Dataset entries
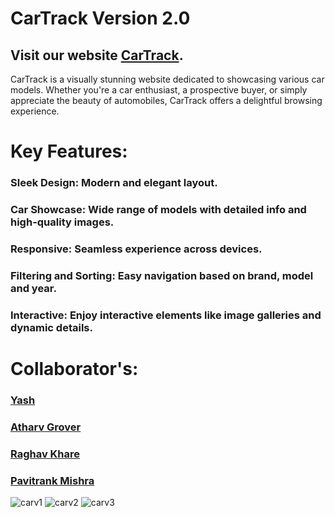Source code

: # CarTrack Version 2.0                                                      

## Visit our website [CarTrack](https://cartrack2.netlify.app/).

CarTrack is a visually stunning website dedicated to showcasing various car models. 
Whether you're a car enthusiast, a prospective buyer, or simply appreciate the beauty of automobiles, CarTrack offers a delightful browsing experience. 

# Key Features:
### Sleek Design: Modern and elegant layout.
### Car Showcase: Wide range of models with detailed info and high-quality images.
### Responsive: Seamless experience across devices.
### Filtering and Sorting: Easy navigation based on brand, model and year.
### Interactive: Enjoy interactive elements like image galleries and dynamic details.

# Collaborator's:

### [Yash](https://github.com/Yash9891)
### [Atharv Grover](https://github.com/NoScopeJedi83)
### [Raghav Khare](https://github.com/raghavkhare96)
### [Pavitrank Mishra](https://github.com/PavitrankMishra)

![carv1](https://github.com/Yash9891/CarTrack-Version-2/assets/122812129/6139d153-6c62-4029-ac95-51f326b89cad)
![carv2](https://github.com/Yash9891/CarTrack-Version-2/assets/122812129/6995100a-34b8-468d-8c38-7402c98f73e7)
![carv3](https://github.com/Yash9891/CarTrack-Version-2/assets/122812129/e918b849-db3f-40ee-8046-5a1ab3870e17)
* * *
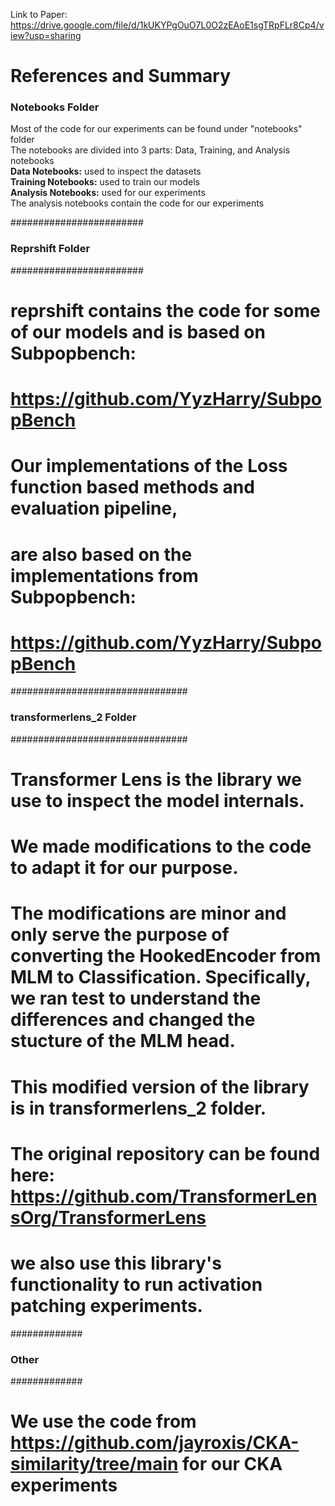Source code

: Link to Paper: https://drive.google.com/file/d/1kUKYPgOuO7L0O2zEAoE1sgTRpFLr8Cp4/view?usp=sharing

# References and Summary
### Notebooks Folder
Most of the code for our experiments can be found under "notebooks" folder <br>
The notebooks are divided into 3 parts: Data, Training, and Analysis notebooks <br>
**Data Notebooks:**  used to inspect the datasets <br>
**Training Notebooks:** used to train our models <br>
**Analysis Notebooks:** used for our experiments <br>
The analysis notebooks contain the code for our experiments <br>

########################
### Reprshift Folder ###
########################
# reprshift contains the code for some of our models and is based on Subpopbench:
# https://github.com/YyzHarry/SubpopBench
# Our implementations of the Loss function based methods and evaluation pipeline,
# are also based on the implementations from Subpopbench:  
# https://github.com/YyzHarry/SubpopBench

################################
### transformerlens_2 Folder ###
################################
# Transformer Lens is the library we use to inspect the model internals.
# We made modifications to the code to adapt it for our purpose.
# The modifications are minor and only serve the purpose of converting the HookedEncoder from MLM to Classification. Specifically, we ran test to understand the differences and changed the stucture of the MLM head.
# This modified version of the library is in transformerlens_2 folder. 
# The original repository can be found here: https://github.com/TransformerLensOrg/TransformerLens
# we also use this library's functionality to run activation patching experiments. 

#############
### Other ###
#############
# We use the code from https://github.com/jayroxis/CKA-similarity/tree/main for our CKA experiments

-- TASK DIRECTIONS --
Filter the records above down to the lines that hold the string "used".

-- SOLUTION FOR THIS TASK --
**Data Notebooks:**  used to inspect the datasets <br>
**Training Notebooks:** used to train our models <br>
**Analysis Notebooks:** used for our experiments <br>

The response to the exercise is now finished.